Check each line of the data for "recursion" and select those that have it.

Start of Records shown

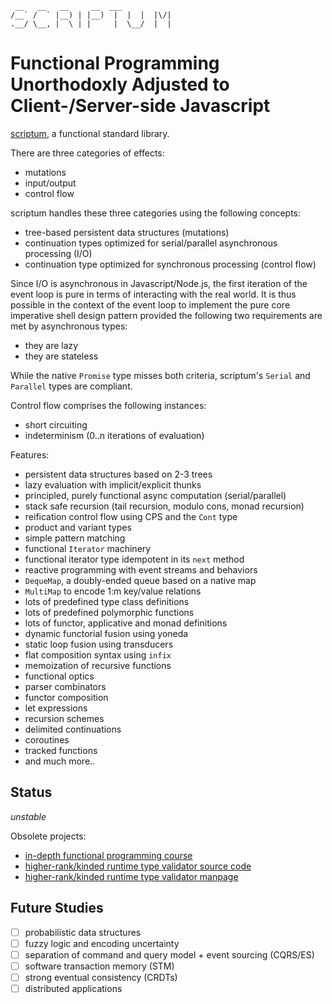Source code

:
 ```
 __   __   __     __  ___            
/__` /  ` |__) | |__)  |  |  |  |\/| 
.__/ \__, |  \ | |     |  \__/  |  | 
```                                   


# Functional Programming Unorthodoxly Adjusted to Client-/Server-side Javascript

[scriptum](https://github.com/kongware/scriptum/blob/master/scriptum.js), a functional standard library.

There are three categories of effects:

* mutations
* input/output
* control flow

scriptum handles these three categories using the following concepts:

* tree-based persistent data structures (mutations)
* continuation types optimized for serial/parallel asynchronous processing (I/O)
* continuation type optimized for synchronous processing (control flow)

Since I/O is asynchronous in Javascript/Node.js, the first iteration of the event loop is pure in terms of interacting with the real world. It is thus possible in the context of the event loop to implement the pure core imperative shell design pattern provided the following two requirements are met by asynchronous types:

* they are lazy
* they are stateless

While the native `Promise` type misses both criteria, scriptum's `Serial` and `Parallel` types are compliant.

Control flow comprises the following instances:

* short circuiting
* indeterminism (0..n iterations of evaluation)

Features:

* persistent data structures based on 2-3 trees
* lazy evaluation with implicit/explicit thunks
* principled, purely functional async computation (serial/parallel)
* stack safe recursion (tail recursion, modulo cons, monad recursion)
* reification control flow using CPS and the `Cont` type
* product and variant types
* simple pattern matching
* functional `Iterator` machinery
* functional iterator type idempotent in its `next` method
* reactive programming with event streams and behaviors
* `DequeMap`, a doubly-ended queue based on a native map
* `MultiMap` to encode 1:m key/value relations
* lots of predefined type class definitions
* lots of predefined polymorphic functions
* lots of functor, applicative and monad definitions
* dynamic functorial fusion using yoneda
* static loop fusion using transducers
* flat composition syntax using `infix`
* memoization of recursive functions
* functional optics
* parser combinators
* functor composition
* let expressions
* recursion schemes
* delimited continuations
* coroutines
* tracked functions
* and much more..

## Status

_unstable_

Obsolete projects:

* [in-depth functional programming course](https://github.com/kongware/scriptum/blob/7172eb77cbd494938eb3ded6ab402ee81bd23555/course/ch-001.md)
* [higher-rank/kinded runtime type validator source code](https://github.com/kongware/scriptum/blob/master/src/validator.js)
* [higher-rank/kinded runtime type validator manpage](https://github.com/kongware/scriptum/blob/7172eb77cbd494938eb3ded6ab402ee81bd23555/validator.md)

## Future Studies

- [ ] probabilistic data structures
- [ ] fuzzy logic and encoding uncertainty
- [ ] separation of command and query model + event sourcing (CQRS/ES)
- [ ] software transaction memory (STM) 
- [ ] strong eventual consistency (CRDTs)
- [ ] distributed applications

End of Records shown

**Result**
* stack safe recursion (tail recursion, modulo cons, monad recursion)
* recursion schemes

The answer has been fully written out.